Lucrezio de Seta Trio
Brubeck Was Right!
Headache Production Record 2017
Omaggio a Dave Brubeck? Sì, ma entro certi limiti. Chi cercasse nella tracklist potrebbe avere una sorpresa: non ci sono Brani del Maestro americano. Ci sono, invece, 4 capolavori del jazz moderno e composizioni originali firmate dal pianista Ettore Carucci, e ci sono soprattutto idee che “dicono” delle Blue Notes di Brubeck, di Brubeck e dintorni, per meglio dire.
C’è l’eleganza del Trio di Lucrezio de Seta, lo swing e la completezza emotiva che ci si attende da un album con due meravigliosi storici di John Coltrane (per Giant Steps anche un Take 2), A Night in Tunisia di Dizzy Gillespie e Frank Paparelli (vogliamo parlare di storia del jazz?) e On Green Dolphin Street, popular di Bronislaw Kaper (un’ altra pietra miliare, manco a ricordarlo: Miles Davis, Bill Evans, lo stesso Coltrane, Oscar Peterson, Erroll Garner ed almeno altri 100). C’è la stessa Ragion d’Essere del Jazz: l’educata eloquenza e la libertà di pensiero, la cultura delle armonie e l’improvvisazione ad momentum, la cura degli aggettivi stilistici e la necessità del Solo, il Veder Oltre e il Sentire il Passato, la Memoria dei Maestri e l’appassionato Incanto di chi vuol proporre il Nuovo. C’è, prima di tutto, il saper suonare sapendo interpretare, che non è affatto un dato scontato di questi tempi. Scegliamo qualche performance? Una lunare emotiva The simple Life of my Heart soffusa in Luce diafana tra pianoforte e ritmica; una fluente Giant Steps riletta secondo una sintassi contemporanea, devota a Trane certamente nei modi dovuti ma anche letta con un gusto del tutto personale che fa sicuramente onore a chi la esegue; una crepuscolare ed intensa Confusion di coinvolgente e commovente narratività, nella quale la “voce” pianistica di Ettore Carucci insinua nubi trasparenti di lirismo ed il contrabbasso di Francesco Puglisi si muove con dinamico e silenzioso equilibrio, al pari del soft touch di Lucrezio de Seta, batterista con un curriculum impressionante e con un fare artistico di grande spessore, che ha meritato da tempo giusto plauso da parte di chi ama la Musica.
Lucrezio, spiritaccio ironico ed intelligente per cui non si può non nutrire immediata simpatia, ha voglia di parlare di questo album e non solo. Preciso che ho scritto le mie osservazioni su Brubeck was Right! prima d’intervistarlo. E, in nome della sincerità e della spontaneità del Jazz, non cambio il “cappello”. Poi, assemblato il tutto, si guardi un po’ come va a finire...
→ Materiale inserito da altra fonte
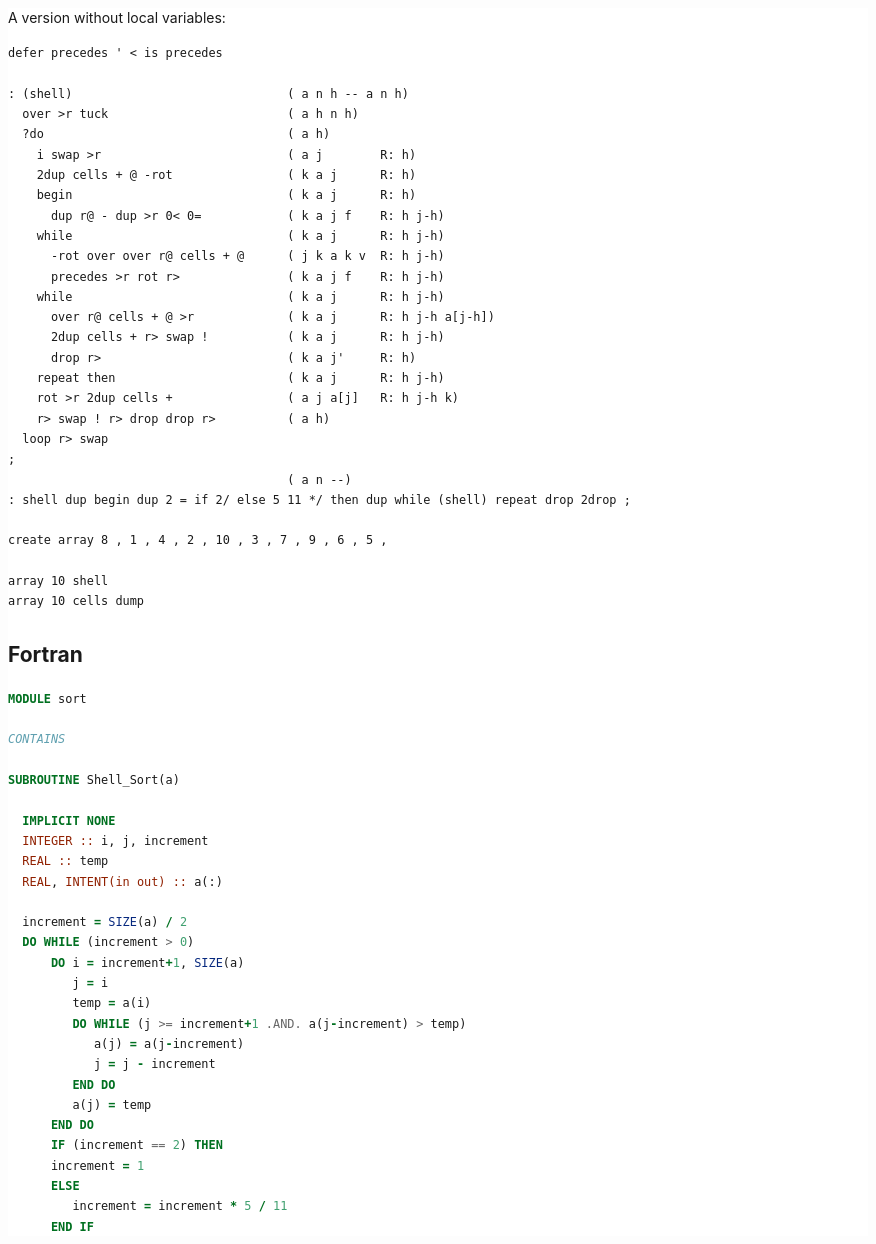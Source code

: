 
A version without local variables:

```forth
defer precedes ' < is precedes

: (shell)                              ( a n h -- a n h)
  over >r tuck                         ( a h n h)
  ?do                                  ( a h)
    i swap >r                          ( a j        R: h)
    2dup cells + @ -rot                ( k a j      R: h)
    begin                              ( k a j      R: h)
      dup r@ - dup >r 0< 0=            ( k a j f    R: h j-h)
    while                              ( k a j      R: h j-h)
      -rot over over r@ cells + @      ( j k a k v  R: h j-h)
      precedes >r rot r>               ( k a j f    R: h j-h)
    while                              ( k a j      R: h j-h)
      over r@ cells + @ >r             ( k a j      R: h j-h a[j-h])
      2dup cells + r> swap !           ( k a j      R: h j-h)
      drop r>                          ( k a j'     R: h)
    repeat then                        ( k a j      R: h j-h)
    rot >r 2dup cells +                ( a j a[j]   R: h j-h k)
    r> swap ! r> drop drop r>          ( a h)
  loop r> swap
;
                                       ( a n --)
: shell dup begin dup 2 = if 2/ else 5 11 */ then dup while (shell) repeat drop 2drop ;

create array 8 , 1 , 4 , 2 , 10 , 3 , 7 , 9 , 6 , 5 ,

array 10 shell
array 10 cells dump
```



## Fortran

```fortran
MODULE sort

CONTAINS

SUBROUTINE Shell_Sort(a)

  IMPLICIT NONE
  INTEGER :: i, j, increment
  REAL :: temp
  REAL, INTENT(in out) :: a(:)

  increment = SIZE(a) / 2
  DO WHILE (increment > 0)
      DO i = increment+1, SIZE(a)
         j = i
         temp = a(i)
         DO WHILE (j >= increment+1 .AND. a(j-increment) > temp)
            a(j) = a(j-increment)
            j = j - increment
         END DO
         a(j) = temp
      END DO
      IF (increment == 2) THEN
   	  increment = 1
      ELSE
         increment = increment * 5 / 11
      END IF
```
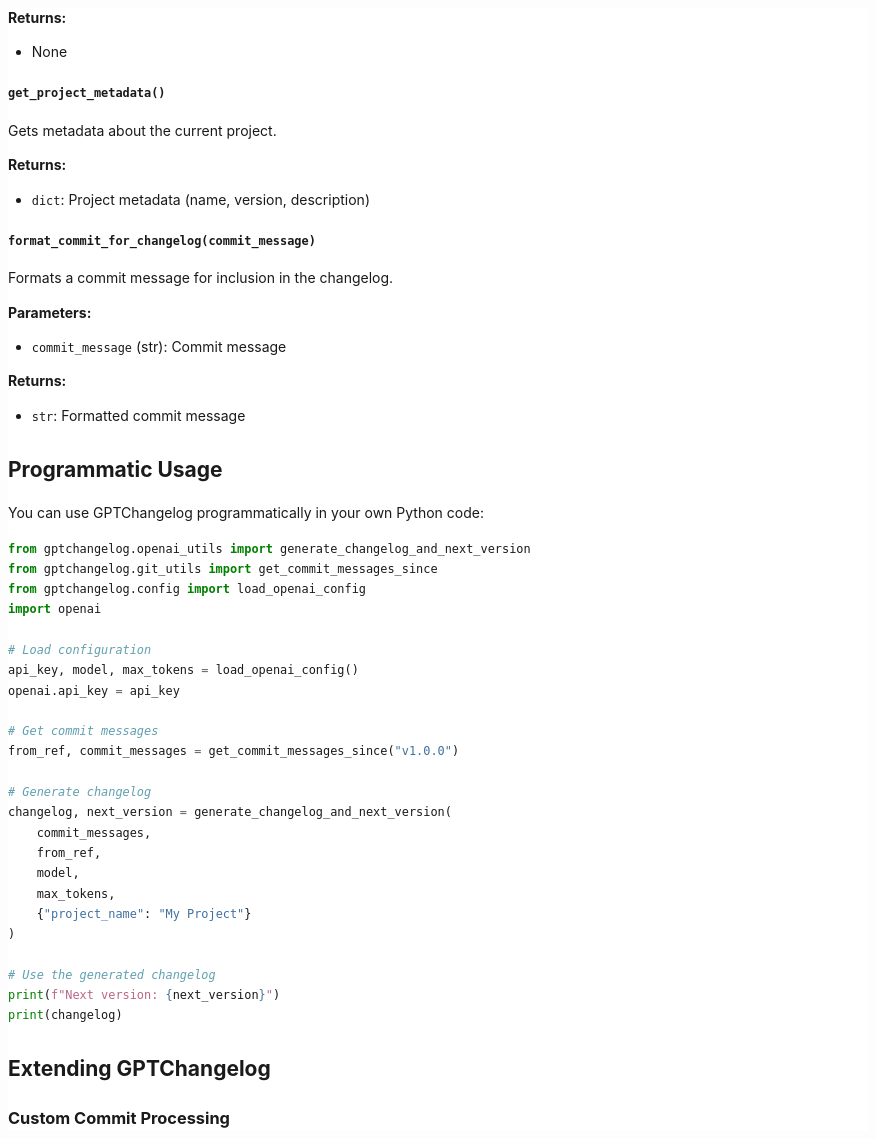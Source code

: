 **Returns:**
- None

#### `get_project_metadata()`

Gets metadata about the current project.

**Returns:**
- `dict`: Project metadata (name, version, description)

#### `format_commit_for_changelog(commit_message)`

Formats a commit message for inclusion in the changelog.

**Parameters:**
- `commit_message` (str): Commit message

**Returns:**
- `str`: Formatted commit message

## Programmatic Usage

You can use GPTChangelog programmatically in your own Python code:

```python
from gptchangelog.openai_utils import generate_changelog_and_next_version
from gptchangelog.git_utils import get_commit_messages_since
from gptchangelog.config import load_openai_config
import openai

# Load configuration
api_key, model, max_tokens = load_openai_config()
openai.api_key = api_key

# Get commit messages
from_ref, commit_messages = get_commit_messages_since("v1.0.0")

# Generate changelog
changelog, next_version = generate_changelog_and_next_version(
    commit_messages, 
    from_ref, 
    model, 
    max_tokens,
    {"project_name": "My Project"}
)

# Use the generated changelog
print(f"Next version: {next_version}")
print(changelog)
```

## Extending GPTChangelog

### Custom Commit Processing

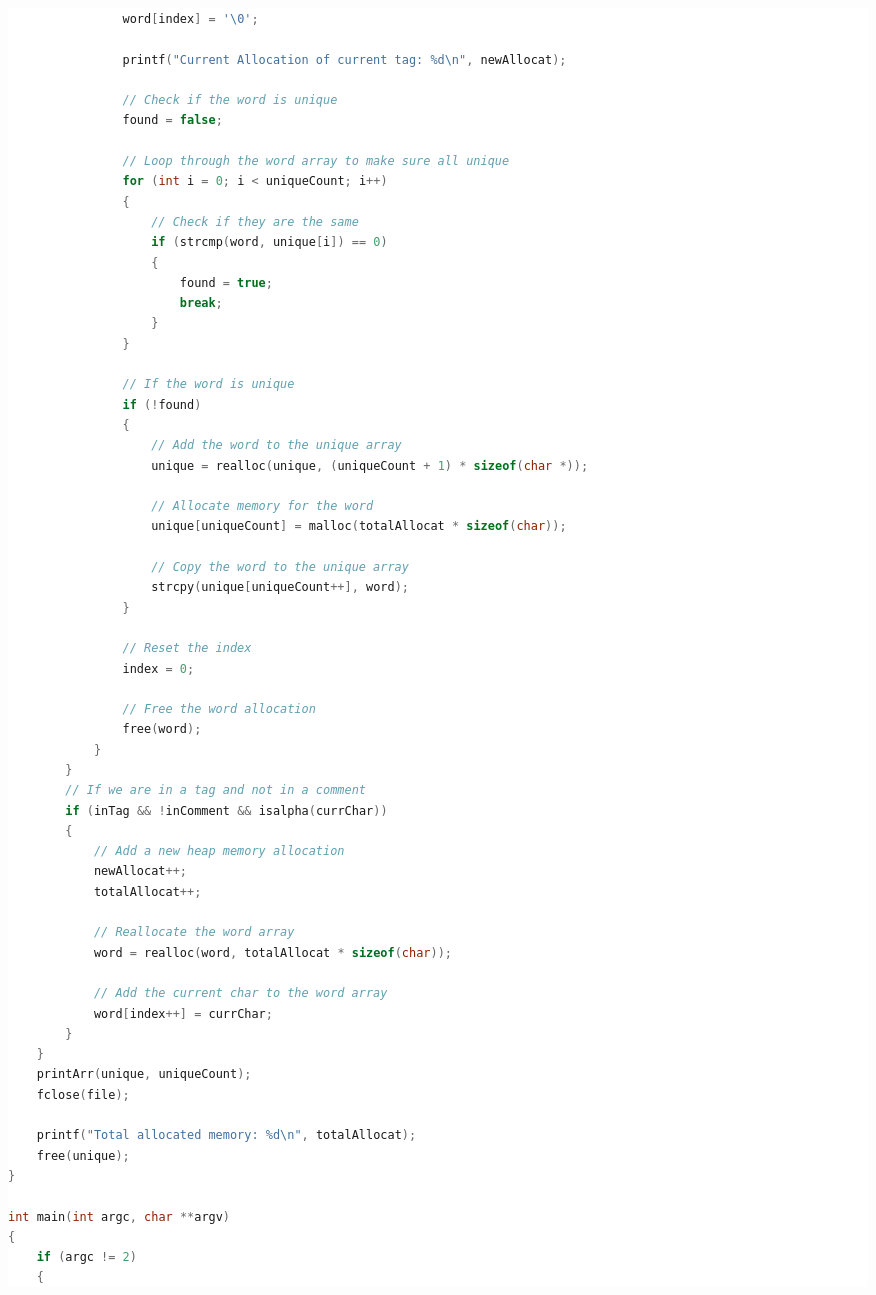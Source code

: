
 ```c
                word[index] = '\0';

                printf("Current Allocation of current tag: %d\n", newAllocat);

                // Check if the word is unique
                found = false;

                // Loop through the word array to make sure all unique
                for (int i = 0; i < uniqueCount; i++)
                {
                    // Check if they are the same
                    if (strcmp(word, unique[i]) == 0)
                    {
                        found = true;
                        break;
                    }
                }

                // If the word is unique
                if (!found)
                {
                    // Add the word to the unique array
                    unique = realloc(unique, (uniqueCount + 1) * sizeof(char *));
                    
                    // Allocate memory for the word
                    unique[uniqueCount] = malloc(totalAllocat * sizeof(char));

                    // Copy the word to the unique array
                    strcpy(unique[uniqueCount++], word);
                }
                
                // Reset the index
                index = 0;

                // Free the word allocation
                free(word);
            }
        }
        // If we are in a tag and not in a comment        
        if (inTag && !inComment && isalpha(currChar))
        {
            // Add a new heap memory allocation
            newAllocat++;
            totalAllocat++;

            // Reallocate the word array
            word = realloc(word, totalAllocat * sizeof(char));

            // Add the current char to the word array
            word[index++] = currChar;
        }
    }
    printArr(unique, uniqueCount);
    fclose(file);

    printf("Total allocated memory: %d\n", totalAllocat);
    free(unique);
}

int main(int argc, char **argv)
{
    if (argc != 2)
    {
```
d. Sei un musicista eclettico e al di fuori di stretti schemi mainstream, perché hai scelto il nome di Dave Brubeck per un disco che non suona come semplice omaggio quanto come Dialogo Aperto sulle Blue Notes contemporanee?
r. Dave Brubeck, oltre ad essere il pianista e compositore che tutti conosciamo, è uno dei pilastri del jazz moderno. Nel suo stile è uno di quei personaggi che non ha mai smeso di contaminare quel genere musicale che molti vorrebbero cristallizzare con elementi di musica classica, contemporanea ed etnica/popolare. Il suo contributo all’utilizzo di strutture e metriche dispari è a dir poco straordinario, considerando che nel jazz hanno regnato sovrani per almeno un secolo i soli 4/4 e 3/4. Il mio disco in realtà non contiene neanche una sola canzone di Brubeck, e questo volutamente. Il tributo quindi è al suo spirito, al suo atteggiamento nel jazz, al suo essere sempre stato un progressista, mai conservatore.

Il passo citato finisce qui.